Submitted to: PLoS One
Publication Type: Peer Reviewed Journal
Publication Acceptance Date: 5/19/2013
Publication Date: 6/2/2013
Citation: Lacombe, A., Li, R.W., Klimia-Zacasa, D., Tadepallia, S., Kraussa, E., Young, R., Wu, V.C. 2013. Lowbush wild blueberries have the potentail to modify gut microbiota and xenobiotic metabolism in the rat colon. PLoS One. 10.1371. Interpretive Summary: Polyphenolic compounds from blueberries are beneficial to humans and animals due to their perceived bioactive and bio-protective effects. However, these compounds present in blueberries cannot be absorbed by the intestinal epithelial tissue in their native form. These compounds must be converted by gut microbes before their utilization. This study evaluated the effect of a diet enriched with blueberries on the metabolic potential of the gastrointestinal microbiota. We identified biological pathways impacted by blueberries. Our study provided insights into microbial conversion of inactive polyphenols to active forms and will help nutritionists to formulate optimal foods and baby formula for a wide range of consumers.
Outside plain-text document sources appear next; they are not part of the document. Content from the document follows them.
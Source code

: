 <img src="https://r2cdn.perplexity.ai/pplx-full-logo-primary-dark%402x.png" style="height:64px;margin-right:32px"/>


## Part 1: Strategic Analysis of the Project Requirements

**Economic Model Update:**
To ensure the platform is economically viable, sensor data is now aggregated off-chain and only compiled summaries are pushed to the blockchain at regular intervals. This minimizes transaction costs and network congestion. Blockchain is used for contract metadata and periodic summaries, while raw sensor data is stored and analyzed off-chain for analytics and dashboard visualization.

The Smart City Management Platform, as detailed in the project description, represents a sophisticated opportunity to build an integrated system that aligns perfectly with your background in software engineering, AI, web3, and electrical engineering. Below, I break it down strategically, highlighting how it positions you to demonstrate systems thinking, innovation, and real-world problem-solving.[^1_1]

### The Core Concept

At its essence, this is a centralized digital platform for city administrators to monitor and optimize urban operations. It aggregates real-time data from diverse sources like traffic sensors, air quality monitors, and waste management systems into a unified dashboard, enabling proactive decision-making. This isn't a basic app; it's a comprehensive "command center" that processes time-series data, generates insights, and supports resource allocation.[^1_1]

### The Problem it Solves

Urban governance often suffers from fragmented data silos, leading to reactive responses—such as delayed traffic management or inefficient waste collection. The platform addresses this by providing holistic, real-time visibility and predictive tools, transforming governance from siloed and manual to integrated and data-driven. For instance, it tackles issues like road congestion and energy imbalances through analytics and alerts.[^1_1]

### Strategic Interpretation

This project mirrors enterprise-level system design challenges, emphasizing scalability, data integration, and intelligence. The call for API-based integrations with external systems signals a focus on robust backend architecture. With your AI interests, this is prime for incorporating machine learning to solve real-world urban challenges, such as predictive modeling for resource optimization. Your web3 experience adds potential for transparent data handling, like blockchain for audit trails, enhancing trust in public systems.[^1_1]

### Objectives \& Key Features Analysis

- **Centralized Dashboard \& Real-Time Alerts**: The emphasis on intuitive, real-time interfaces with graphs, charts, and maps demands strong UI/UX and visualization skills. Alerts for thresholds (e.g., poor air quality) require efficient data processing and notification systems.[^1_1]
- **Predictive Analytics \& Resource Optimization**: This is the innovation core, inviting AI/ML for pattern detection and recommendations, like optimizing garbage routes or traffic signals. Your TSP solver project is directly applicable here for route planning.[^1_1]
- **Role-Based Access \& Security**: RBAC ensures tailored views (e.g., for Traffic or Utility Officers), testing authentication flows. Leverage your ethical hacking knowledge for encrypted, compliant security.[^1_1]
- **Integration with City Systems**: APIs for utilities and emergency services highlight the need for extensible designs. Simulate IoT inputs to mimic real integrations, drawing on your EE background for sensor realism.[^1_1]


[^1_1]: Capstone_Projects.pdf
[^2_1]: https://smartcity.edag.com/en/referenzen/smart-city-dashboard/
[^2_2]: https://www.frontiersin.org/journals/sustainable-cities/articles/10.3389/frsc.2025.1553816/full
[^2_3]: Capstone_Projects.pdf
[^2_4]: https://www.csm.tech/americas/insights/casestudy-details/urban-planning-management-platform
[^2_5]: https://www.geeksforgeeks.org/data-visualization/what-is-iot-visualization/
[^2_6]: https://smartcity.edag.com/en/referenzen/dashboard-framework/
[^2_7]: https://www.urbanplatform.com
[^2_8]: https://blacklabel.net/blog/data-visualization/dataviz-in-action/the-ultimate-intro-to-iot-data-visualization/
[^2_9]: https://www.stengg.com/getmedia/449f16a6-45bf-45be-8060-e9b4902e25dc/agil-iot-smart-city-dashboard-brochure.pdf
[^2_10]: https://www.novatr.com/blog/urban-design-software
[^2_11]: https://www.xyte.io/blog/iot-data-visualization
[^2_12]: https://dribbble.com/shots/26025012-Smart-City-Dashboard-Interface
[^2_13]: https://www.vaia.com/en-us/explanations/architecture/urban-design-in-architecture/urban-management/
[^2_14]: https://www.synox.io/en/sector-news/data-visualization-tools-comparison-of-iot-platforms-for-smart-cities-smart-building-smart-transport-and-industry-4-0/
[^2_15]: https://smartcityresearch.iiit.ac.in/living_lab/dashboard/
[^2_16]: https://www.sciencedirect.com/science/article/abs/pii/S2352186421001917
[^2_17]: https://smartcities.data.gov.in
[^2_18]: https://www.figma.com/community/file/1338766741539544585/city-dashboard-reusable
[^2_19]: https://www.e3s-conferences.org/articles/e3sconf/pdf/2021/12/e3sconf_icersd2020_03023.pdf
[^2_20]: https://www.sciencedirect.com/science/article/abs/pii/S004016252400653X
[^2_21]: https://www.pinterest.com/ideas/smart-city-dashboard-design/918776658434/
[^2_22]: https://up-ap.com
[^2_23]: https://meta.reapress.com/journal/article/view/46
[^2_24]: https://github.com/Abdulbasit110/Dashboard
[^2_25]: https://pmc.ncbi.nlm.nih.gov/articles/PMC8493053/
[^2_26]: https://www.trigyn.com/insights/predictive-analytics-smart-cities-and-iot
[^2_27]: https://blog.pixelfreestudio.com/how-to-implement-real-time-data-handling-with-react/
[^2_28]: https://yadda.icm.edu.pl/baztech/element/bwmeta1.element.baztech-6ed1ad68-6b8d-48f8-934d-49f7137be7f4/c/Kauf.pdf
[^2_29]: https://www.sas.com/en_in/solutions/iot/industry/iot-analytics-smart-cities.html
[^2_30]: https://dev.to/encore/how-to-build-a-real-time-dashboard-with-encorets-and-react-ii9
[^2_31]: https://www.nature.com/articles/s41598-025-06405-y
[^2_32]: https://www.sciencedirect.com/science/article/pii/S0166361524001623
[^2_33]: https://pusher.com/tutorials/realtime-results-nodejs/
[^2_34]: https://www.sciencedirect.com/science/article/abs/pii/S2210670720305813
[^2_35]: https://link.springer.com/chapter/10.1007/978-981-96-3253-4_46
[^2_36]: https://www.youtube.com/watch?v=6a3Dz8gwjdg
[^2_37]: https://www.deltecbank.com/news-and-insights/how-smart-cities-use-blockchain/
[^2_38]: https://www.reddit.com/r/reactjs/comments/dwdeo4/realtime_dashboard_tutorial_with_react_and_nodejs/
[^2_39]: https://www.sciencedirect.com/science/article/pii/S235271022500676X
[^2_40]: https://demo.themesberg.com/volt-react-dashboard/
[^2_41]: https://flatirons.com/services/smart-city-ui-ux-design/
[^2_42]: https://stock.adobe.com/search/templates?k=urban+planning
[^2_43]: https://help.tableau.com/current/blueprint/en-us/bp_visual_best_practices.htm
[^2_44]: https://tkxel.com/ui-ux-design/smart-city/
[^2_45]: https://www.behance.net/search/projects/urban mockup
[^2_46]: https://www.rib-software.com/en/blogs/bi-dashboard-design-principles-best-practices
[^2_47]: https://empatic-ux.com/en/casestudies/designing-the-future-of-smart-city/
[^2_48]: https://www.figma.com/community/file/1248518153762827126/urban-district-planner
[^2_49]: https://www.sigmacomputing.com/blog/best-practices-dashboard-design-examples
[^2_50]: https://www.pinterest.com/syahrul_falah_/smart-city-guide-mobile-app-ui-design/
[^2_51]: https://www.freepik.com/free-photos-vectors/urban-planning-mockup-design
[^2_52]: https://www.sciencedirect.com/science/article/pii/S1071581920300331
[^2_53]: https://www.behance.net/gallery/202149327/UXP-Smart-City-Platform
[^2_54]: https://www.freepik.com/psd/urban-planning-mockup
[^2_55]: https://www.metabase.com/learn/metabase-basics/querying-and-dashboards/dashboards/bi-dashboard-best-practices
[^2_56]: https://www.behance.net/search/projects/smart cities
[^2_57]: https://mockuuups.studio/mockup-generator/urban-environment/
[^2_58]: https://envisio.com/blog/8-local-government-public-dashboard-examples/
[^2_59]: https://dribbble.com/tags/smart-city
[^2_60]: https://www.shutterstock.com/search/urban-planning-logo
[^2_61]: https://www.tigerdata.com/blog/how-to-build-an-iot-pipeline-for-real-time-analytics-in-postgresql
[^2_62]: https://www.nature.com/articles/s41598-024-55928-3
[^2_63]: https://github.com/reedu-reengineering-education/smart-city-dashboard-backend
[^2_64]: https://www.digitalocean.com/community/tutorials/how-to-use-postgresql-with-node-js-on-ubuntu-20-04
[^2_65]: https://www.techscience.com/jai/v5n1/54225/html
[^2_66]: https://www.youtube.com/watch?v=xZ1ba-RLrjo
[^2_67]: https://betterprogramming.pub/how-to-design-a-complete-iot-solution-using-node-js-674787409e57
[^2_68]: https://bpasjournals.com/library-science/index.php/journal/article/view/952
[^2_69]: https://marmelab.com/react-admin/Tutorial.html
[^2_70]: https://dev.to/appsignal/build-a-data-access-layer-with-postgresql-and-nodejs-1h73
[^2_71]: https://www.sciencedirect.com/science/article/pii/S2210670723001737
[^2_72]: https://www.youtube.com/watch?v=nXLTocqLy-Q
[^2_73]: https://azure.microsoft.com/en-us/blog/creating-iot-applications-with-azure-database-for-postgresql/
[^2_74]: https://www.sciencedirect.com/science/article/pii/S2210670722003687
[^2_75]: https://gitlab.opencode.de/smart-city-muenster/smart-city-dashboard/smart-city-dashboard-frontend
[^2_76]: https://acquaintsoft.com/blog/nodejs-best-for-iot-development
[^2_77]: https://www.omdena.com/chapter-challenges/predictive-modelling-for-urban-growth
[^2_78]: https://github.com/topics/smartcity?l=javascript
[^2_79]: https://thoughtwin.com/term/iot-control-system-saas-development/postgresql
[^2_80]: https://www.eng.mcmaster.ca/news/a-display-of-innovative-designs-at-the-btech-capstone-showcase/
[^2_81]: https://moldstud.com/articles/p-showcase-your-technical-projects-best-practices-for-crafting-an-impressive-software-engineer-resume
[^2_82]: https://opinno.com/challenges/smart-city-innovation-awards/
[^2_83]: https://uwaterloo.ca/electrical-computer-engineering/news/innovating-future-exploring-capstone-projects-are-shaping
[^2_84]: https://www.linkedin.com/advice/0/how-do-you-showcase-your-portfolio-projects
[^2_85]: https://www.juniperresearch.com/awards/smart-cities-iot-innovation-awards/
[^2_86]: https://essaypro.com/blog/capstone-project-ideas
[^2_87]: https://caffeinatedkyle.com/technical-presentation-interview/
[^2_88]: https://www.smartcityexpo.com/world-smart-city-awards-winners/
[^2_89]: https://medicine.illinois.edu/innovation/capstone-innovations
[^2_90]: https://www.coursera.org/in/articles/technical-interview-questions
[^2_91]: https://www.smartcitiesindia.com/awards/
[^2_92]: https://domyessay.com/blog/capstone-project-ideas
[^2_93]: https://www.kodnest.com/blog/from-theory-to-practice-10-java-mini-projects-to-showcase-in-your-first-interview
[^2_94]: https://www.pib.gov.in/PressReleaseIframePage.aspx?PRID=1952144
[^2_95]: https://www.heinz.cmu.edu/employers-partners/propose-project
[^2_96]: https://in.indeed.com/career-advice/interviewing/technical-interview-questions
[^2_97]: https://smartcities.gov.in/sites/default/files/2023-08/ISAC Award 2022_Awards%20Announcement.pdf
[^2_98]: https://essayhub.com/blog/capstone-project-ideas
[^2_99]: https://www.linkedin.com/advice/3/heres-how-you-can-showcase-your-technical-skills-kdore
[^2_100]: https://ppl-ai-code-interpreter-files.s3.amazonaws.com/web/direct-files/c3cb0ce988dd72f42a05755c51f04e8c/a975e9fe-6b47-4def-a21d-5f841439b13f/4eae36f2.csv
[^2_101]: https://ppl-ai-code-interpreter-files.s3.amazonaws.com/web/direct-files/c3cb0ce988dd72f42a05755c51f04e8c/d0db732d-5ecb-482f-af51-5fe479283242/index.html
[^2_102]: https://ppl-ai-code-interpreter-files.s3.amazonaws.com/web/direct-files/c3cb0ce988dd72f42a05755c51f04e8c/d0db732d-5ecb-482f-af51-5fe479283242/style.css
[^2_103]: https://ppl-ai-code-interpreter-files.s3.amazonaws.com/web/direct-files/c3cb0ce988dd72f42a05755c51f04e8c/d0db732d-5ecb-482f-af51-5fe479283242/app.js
Technical Abstract: Polyphenols present in lowbush blueberries cannot be absorbed by the intestinal epithelial tissue in their native form. These compounds are catabolized by the gut microbiota before being utilized. The objective of this research is to study the effect of a diet enriched with lowbush blueberries on the gastrointestinal microbiota’s metabolic potential. Nine three-week-old male Sprague Dawley rats were randomly assigned to two groups. The control group (N=4) was placed on control diet and the treatment group (N=5) was fed the same diet with 8% (w/w) lowbush blueberry powder substituting for dextrose. The animals consumed the diets for 6 weeks after which they were sacrificed. Functional profiles and metabolic potential of the colon microbiota in response to dietary alterations were analyzed using deep whole genome sequencing (WGS). Proteins predicted from WGS DNA sequences were assigned to 3,746 COG, 5,577 KEGG, and 4,474 Pfam families. Statistical comparisons of the protein-coding genes revealed significant changes in 25 GO, 186 KEGG, and 20 Pfam protein families representing 2.1%, 3.3%, 0.02% of all hits identified, respectively. A higher abundance in the COG class pertaining to amino acid biosynthesis was detected in the blueberry diet. The impacts blueberry had on the function of the core microbiota pertained to REDOX homeostasis, DNA replication, modification, and repair, metal binding proteins, and amino acid synthesis. This study helps unravel diverse mechanisms of microbial adaptation to blueberries in the diet of mammals.